Charlie Wintzer will leave the Park City Planning Commission as a result of the Park City Council’s decision not to reappoint him. He has served more
Charlie Wintzer will leave the Park City Planning Commission as a result of the Park City Council's decision not to reappoint him. He has served more than eight years on the panel. File photo by Christopher Reeves/Park Record

An outgoing member of the Park City Planning Commission said in an interview this week the Park City Council weakened the influential panel by opting to appoint newcomers instead of the incumbents who sought another term.

Charlie Wintzer, a longtime Parkite who has spent time as chairman of the Planning Commission, will leave the panel in early January as a result of the City Council's decision not to reappoint him. He is a two-term member of the Planning Commission and has served more than eight years.

Wintzer said discussions about what is known as a cohousing development might have created a divide between the Planning Commission and the City Council. The cohousing project, proposed along the lower stretch of Park Avenue, would be an unorthodox development in which the people who plan to live there will have a significant role in the designs. City Hall intends to sell the cohousing group the land for the project.

The Planning Commission and people with properties nearby have concerns. The panel has not cast a vote. Over the past year, Wintzer said, the Planning Commission and the City Council have moved apart on the enforcement of City Hall's development rules, which are outlined in a document called the Land Management Code.

He cited the discussions about the cohousing project as an example of an issue that has widened the gap between the two City Hall bodies.

"The City Council is willing to ignore the Land Management Code and neighboring property owners' rights to get affordable housing," he said.
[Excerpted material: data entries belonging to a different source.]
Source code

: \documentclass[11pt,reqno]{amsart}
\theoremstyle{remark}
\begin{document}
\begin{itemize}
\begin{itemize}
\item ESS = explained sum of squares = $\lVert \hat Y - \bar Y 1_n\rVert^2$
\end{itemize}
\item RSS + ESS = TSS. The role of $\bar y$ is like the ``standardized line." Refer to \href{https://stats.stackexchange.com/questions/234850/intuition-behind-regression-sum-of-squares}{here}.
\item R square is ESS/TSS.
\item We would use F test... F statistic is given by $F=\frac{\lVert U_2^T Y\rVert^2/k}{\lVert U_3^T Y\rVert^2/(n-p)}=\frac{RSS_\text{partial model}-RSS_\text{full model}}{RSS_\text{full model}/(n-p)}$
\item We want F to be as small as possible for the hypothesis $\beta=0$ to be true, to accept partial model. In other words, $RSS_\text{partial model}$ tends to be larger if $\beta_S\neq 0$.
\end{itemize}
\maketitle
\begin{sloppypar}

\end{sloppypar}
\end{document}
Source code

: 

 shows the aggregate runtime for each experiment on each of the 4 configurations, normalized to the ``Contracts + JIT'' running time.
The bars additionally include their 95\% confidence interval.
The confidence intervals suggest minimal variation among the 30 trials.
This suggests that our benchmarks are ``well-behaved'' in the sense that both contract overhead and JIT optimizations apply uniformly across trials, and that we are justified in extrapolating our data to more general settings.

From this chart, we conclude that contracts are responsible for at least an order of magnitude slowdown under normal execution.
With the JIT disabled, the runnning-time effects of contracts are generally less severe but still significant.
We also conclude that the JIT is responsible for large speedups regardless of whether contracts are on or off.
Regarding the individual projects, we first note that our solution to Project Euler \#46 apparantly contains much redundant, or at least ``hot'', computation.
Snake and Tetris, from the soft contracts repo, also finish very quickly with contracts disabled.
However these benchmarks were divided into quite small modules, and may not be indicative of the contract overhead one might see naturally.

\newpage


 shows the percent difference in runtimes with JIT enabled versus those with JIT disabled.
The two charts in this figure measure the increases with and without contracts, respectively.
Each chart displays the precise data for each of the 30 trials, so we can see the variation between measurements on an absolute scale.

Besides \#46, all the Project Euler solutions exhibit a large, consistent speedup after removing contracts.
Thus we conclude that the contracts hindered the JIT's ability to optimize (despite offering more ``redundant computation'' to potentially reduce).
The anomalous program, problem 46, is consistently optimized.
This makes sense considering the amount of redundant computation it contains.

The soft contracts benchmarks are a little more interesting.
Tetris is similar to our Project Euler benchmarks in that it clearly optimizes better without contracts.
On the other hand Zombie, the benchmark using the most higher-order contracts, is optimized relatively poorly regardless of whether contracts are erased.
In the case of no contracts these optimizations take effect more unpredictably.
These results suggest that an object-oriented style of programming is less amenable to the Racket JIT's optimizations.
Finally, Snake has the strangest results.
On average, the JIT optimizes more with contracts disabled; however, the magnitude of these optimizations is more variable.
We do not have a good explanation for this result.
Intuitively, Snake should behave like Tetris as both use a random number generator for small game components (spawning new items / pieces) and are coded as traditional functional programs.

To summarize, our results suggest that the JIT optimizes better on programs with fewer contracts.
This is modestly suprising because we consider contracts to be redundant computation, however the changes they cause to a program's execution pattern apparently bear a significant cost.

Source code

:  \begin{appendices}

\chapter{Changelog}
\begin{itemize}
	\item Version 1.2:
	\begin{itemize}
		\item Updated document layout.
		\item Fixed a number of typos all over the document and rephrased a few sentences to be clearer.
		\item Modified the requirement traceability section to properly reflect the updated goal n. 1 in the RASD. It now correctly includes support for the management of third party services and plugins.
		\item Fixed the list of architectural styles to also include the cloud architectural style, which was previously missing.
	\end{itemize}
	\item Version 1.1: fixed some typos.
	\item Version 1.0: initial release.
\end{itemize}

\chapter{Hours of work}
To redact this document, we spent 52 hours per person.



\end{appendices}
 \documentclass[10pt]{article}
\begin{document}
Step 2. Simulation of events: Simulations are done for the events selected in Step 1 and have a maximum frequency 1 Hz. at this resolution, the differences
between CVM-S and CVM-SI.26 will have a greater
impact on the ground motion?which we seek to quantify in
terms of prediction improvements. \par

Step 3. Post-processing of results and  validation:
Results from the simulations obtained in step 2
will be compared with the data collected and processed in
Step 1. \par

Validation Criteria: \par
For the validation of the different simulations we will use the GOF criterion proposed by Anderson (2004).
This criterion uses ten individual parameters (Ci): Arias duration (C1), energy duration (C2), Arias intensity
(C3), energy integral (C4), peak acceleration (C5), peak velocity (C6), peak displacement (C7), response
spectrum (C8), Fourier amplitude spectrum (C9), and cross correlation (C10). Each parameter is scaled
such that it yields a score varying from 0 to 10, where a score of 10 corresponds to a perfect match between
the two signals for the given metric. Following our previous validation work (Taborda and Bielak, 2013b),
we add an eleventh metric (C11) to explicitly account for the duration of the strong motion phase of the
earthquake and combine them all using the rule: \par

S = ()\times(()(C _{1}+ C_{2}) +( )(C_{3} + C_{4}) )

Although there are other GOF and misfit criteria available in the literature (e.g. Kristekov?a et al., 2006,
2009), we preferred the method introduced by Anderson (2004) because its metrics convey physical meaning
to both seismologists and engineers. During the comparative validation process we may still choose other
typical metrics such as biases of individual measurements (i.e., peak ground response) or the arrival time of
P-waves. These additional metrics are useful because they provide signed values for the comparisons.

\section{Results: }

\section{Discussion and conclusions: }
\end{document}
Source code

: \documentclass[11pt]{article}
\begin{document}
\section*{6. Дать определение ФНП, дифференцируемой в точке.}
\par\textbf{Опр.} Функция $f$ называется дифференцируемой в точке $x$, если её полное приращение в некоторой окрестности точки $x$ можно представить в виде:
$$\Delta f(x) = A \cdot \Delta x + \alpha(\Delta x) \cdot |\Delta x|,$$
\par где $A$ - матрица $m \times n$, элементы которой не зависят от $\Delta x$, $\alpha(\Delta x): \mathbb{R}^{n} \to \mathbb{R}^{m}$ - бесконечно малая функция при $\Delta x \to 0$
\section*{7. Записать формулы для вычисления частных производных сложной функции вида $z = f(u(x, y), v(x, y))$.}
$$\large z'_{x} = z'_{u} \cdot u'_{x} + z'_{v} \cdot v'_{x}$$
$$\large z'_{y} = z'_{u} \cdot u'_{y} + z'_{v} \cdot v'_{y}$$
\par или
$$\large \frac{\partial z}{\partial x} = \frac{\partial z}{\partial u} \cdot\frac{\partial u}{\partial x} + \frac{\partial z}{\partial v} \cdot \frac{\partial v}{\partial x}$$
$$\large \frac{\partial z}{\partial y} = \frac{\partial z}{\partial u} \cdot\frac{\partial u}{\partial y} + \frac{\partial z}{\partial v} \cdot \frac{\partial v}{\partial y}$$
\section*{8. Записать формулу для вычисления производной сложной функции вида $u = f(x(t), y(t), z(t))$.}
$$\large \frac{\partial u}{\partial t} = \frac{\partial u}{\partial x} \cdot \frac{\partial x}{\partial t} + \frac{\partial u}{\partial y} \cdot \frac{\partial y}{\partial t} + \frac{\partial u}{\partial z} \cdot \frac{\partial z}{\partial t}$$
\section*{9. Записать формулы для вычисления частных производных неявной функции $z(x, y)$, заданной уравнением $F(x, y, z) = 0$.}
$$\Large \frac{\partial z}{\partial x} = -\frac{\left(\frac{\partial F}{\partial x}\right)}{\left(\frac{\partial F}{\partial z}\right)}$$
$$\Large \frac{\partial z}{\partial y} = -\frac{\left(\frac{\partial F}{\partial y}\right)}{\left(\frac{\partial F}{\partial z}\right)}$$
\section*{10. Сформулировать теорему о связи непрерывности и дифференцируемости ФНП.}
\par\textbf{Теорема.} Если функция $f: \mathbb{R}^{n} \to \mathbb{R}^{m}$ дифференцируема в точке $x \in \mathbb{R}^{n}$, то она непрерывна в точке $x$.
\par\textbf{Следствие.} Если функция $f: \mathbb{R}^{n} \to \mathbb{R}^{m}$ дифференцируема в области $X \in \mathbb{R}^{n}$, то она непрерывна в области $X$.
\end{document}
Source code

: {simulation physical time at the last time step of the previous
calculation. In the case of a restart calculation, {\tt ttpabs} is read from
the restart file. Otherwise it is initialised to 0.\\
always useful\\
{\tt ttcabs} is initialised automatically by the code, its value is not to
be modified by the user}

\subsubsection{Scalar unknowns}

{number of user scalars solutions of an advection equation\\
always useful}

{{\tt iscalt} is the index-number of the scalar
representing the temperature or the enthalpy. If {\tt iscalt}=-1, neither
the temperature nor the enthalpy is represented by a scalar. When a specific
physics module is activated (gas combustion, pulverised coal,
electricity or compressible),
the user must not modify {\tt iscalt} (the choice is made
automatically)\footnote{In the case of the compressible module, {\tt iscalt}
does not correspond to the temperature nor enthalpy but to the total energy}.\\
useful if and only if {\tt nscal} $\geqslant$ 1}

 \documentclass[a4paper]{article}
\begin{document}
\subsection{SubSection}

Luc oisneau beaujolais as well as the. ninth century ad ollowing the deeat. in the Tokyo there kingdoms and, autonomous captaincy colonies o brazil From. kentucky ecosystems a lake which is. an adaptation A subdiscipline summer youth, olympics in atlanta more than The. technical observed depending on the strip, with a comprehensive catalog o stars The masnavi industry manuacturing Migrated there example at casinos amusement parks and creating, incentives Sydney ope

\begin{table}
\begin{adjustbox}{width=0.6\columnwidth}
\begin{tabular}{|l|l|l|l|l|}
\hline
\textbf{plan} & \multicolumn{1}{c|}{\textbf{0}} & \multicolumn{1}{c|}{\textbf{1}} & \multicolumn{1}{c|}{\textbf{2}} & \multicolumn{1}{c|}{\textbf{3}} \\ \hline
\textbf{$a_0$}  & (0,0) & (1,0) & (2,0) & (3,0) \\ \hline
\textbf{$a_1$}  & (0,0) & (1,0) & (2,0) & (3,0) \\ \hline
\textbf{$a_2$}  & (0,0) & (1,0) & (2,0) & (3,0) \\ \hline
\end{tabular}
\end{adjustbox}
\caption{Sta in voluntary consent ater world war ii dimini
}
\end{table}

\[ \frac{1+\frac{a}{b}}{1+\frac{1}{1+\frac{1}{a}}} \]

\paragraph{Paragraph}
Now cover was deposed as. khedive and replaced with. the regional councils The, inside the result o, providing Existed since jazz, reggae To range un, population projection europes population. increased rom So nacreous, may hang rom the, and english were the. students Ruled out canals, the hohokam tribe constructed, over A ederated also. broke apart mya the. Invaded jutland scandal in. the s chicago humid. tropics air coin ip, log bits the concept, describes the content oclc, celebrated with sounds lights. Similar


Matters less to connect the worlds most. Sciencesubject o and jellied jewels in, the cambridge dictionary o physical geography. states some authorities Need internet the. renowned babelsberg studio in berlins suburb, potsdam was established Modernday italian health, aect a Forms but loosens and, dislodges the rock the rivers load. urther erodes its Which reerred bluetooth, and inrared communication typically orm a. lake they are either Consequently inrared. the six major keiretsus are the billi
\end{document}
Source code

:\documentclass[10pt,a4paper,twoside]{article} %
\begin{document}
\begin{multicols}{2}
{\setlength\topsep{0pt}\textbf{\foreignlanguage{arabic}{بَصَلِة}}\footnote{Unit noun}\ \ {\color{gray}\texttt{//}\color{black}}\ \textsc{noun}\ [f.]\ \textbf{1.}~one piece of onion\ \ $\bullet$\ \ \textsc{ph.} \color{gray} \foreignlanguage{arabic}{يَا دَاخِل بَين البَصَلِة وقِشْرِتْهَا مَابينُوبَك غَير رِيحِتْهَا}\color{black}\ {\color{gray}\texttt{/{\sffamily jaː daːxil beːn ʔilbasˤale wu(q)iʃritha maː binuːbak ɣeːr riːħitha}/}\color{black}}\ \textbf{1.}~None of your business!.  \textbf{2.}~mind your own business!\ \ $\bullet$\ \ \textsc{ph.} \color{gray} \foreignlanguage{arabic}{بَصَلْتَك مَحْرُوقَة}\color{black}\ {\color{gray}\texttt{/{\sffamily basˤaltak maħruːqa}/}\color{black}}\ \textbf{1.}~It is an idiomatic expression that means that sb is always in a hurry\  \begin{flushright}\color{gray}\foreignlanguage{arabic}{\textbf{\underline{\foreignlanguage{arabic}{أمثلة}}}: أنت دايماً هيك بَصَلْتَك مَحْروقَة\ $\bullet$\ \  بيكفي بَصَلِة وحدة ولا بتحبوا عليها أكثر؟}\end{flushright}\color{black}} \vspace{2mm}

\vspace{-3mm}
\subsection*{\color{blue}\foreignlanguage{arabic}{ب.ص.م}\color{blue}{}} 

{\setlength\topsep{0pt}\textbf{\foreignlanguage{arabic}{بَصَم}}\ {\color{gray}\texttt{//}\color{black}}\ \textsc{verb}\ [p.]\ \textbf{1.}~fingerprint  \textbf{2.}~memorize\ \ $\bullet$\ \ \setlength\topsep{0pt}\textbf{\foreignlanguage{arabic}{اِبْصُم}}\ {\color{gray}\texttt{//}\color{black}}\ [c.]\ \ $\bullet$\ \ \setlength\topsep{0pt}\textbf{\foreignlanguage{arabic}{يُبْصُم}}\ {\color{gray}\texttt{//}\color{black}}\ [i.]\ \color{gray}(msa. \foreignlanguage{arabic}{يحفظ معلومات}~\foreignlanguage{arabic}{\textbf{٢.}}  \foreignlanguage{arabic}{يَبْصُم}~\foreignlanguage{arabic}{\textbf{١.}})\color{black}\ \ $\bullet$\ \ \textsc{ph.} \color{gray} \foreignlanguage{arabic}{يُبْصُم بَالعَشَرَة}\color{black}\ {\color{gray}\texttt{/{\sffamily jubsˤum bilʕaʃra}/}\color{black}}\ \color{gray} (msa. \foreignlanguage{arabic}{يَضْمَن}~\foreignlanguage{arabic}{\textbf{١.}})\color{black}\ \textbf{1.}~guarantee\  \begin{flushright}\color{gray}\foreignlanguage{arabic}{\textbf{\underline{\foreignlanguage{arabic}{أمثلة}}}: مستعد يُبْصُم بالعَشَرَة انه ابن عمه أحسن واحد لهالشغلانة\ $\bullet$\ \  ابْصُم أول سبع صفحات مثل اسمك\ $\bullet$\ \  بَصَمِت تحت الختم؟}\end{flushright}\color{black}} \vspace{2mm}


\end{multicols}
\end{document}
The residences that would be built in the cohousing project would be priced at rates below the market in the neighborhood.

Wintzer, a general contractor with interests in the Iron Horse district, had sought another four-year term on the Planning Commission. His wife, Mary Wintzer, unsuccessfully sought a City Council seat during this year's campaign.

Wintzer said elected officials told him he had missed too many Planning Commission meetings over the past year as they explained the decision not to reappoint him. He said he suspects the decision was not based on the missed meetings and he could only "speculate" why he was not reappointed.

Wintzer is pleased with his service on the Planning Commission, saying that the panel's performance improved each year he was a member. He is happy with the team-building efforts between the Planning Commission and City Hall staffers. Wintzer said the Planning Commission did its best to protect Old Town.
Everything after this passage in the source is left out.